Rolando Boldrin desmente duas máximas, uma brechtiana e outra tupiniquim. Pela ordem: “Infeliz a nação que precisa de heróis”; e “O Brasil é um país sem memória”. Rolando é o herói da memória nacional. Fácil provar a hipérbole. Contra a invasão de sertanejos pop, ele mantém, há mais de década no ar, pela valente TV Cultura, um programa de música caipira, não só na vestimenta, no sotaque, como, sobretudo, no espírito, na reverência aos ensinamentos dos simples, ao aprendizado empírico daqueles que creem acima de tudo “nos seus cinco sentidos, o testemunho os leve para onde for geralmente eles não têm medo”, para citar, desta vez com razão, mais uma frase do dramaturgo alemão Bertolt Brecht. Isto tudo porque Rolando não faz mais do que dar vazão e espaço a uma terra e, principalmente, a uma gente que ele conhece bem. Neste caso, tecer loas à tradição é provavelmente a maior ousadia de Boldrin.
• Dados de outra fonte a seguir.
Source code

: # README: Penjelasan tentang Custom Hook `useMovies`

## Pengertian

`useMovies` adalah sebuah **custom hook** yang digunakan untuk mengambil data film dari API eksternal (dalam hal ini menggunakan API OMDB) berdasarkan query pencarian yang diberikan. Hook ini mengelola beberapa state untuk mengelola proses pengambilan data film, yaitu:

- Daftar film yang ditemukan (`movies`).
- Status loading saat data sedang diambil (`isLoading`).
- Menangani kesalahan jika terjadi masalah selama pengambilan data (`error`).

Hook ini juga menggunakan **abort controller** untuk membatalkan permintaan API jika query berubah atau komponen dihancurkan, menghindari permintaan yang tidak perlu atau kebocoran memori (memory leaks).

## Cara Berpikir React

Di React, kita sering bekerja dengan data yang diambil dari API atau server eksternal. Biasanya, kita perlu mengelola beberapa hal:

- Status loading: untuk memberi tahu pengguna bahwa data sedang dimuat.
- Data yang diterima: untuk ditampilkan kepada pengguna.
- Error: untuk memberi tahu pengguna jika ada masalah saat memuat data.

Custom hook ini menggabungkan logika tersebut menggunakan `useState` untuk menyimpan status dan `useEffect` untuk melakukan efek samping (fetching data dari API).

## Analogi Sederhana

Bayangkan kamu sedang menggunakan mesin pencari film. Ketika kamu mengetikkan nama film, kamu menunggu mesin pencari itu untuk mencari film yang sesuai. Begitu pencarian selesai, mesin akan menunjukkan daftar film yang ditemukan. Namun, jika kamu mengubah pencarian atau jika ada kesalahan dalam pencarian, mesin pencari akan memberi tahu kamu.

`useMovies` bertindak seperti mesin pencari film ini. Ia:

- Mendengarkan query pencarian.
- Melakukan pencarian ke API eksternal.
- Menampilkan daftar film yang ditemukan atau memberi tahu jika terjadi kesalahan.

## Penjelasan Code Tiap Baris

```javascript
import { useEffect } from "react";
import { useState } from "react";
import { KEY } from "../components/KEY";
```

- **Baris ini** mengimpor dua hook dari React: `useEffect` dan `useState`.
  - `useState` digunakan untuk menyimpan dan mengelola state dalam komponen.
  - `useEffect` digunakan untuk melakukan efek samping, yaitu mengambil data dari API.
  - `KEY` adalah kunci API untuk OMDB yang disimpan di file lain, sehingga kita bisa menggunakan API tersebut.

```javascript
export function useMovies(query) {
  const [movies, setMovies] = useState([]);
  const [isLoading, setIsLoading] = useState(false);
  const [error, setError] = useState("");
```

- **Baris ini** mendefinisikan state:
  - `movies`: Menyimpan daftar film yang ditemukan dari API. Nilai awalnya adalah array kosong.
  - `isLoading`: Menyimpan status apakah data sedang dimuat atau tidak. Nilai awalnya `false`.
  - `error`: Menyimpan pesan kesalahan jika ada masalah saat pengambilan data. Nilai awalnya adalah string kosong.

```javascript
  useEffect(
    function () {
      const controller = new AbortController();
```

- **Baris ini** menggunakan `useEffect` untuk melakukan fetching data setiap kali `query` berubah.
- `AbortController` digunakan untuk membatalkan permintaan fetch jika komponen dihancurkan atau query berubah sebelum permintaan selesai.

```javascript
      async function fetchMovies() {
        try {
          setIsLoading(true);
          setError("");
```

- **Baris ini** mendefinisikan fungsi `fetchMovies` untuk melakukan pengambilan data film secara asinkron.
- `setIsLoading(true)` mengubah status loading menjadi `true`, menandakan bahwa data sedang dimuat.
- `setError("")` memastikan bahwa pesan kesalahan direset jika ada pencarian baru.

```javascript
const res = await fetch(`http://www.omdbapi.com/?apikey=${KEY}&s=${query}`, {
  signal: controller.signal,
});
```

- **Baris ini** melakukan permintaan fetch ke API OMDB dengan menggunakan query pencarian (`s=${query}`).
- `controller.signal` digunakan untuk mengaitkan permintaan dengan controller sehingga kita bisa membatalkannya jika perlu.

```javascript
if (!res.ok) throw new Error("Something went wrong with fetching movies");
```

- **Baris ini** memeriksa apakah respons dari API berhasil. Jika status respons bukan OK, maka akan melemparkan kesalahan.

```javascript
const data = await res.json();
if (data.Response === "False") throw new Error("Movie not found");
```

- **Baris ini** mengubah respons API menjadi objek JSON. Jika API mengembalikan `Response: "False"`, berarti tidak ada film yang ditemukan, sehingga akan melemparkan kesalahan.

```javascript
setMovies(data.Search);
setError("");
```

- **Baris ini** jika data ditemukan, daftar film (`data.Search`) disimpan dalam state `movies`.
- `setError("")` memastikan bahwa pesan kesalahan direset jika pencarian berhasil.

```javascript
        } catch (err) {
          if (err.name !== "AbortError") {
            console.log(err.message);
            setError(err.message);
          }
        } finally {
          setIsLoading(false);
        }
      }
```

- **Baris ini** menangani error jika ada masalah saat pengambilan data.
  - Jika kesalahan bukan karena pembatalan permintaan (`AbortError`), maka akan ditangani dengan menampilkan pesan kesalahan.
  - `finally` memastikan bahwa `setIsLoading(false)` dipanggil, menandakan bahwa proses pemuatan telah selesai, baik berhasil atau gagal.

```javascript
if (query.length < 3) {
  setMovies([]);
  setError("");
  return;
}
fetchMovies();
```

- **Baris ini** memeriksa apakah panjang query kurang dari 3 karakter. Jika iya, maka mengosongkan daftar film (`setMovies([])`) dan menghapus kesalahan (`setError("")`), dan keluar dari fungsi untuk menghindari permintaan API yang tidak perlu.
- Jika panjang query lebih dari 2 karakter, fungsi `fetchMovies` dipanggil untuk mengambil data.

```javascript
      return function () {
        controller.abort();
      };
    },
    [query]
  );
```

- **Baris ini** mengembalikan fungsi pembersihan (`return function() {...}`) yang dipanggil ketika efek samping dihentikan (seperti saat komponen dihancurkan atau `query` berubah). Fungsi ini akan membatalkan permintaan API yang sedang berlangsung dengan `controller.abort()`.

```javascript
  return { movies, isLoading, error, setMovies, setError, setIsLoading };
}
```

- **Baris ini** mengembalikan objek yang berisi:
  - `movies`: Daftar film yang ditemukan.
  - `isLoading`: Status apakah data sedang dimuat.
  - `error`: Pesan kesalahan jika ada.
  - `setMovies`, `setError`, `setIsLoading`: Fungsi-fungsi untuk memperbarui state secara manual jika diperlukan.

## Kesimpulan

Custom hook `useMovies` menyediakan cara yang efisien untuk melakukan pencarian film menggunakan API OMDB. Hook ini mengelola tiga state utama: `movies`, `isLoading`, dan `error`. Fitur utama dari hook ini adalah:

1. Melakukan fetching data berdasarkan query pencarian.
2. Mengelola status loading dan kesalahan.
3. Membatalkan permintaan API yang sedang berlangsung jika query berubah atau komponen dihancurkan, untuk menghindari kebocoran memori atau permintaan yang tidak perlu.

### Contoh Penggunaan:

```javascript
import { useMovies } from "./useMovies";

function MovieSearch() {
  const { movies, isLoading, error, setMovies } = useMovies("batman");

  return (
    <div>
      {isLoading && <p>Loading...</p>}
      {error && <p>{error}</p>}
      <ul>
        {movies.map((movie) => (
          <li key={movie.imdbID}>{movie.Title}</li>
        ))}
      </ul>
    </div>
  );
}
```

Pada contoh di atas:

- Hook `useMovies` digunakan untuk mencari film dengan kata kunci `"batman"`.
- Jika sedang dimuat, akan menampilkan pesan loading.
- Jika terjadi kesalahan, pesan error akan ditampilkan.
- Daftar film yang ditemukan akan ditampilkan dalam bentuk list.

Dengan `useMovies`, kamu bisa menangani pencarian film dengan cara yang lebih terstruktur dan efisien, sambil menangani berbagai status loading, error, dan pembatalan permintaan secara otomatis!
Natural de São Joaquim da Barra, lá pelos interiores da maquinal São Paulo, Rolando diversificou suas atividades desde o princípio até se consolidar como apresentador, no que é bem verdade que continua, com esta função, a exibir sua variedade de talentos. Ali ele canta, conta causos, atua, mostra as próprias composições e ilumina as de tantos autores cujo Brasil ou desconhece ou tem o hábito de virar a cortina, a página. Mas é preciso pra virar a página conhecer seu passado, alguém já deve ter dito cultuando a história. Em tempos cujo descarte acelera a proposta capitalista de consumo acelerado, Boldrin e suas peripécias, andanças, ensinam um modo de vida em que a plenitude do momento é aproveitado em si, no doce de goiaba, na rapadura, no café quente, na galinha ao molho pardo preparada no forno a lenha, nada destas atividades serve de trampolim para ambições futuras. O passado, por vezes, nos fala muito mais do agora do que o futuro. Feliz da nação que tem Rolando Boldrin.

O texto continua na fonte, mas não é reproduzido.